O economista José Tavares de Araújo defende um papel mais ativo do Cade junto aos ministérios e demais órgãos do governo. "Um dos principais papéis da política de concorrência é melhorar outras políticas públicas", explicou. "Deve-se fortalecer o papel do Cade de promover a concorrência forçando a coerência do governo em diferentes ações", completou Tavares, que foi secretário de Acompanhamento Econômico de 2003 a 2004.

Outro exemplo de incentivo anticoncorrencial do governo é o estímulo a fusões. No caso Varig-TAM, alguns setores importantes do governo, como o Ministério da Defesa e o BNDES queriam unir as duas companhias aéreas. "É outro exemplo clássico de como o governo pode criar distorções", disse Tavares, que atuou diretamente no caso. Segundo ele, o acordo das duas companhias - pelo qual puderam dividir assentos e cobrar preços iguais nas principais rotas - foi absolutamente lucrativo para ambas. "Elas ganharam rios de dinheiro com o beneplácito do governo", contou o ex-secretário.

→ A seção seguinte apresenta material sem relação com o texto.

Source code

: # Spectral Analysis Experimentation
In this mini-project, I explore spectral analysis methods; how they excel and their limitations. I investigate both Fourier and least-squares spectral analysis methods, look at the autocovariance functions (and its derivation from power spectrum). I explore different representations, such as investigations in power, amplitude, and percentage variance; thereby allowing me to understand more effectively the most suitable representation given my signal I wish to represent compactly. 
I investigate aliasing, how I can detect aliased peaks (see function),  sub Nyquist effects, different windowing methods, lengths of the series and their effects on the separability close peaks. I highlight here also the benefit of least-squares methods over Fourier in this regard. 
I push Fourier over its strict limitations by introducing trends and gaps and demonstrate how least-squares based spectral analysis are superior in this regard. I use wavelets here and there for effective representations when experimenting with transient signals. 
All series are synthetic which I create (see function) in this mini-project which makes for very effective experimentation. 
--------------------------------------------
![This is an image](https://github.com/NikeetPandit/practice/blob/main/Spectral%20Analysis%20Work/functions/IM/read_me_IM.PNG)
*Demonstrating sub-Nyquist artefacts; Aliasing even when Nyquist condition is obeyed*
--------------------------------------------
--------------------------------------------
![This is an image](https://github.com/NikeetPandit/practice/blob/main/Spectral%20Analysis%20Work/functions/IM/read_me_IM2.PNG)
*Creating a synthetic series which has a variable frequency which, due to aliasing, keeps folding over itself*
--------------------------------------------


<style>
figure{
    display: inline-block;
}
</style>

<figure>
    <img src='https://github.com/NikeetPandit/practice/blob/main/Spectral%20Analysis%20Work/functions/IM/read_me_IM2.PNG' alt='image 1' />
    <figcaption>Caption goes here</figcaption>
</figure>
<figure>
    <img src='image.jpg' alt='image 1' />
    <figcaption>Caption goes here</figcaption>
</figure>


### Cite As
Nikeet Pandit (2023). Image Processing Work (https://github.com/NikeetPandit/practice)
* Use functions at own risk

As promoções foram reduzidas, a oferta de vôos caiu. Só com o fim do acordo, conforme decisão do Cade, as promoções voltaram.

A redução de tarifas de importação é outro desafio para os órgãos antitruste. Em muitos casos, o Cade percebe que as tarifas são altas, o que é um empecilho à competição - afinal, se as empresas estrangeiras tiverem incentivos para vender os seus produtos aqui, as empresas locais irão pensar duas vezes antes de aumentar os preços. Mas, mesmo nesses casos, o Cade pouco faz. Em apenas um grande caso, o Cade pediu a retirada de sobretaxas às importações, no julgamento da compra da Biobrás pela Novo Nordisk, em 2003.

O negócio concentrou pelo menos 75% do mercado de insulina no Brasil. O Cade o aprovou, com a condição de que a Câmara de Comércio Exterior (Camex) retirasse as sobretaxas impostas às importações de insulina por duas concorrentes mundiais da dinamarquesa Novo Nordisk: a americana Eli Lilly e a francesa Lilly France.

Para Tavares, medidas como essa deveriam ser constantes. Ele lembra que a tarifa de importação de chocolates é de 12%, um percentual relativamente alto, que dá certa proteção à indústria nacional. No entanto, em fevereiro de 2004, quando o Cade obrigou a Nestlé a vender a Garoto para uma companhia, provavelmente estrangeira, não se lembrou de pedir a redução da alíquota de importação. "Proibiram a fusão, mas não se lembraram de eliminar a proteção à competição externa", criticou Tavares.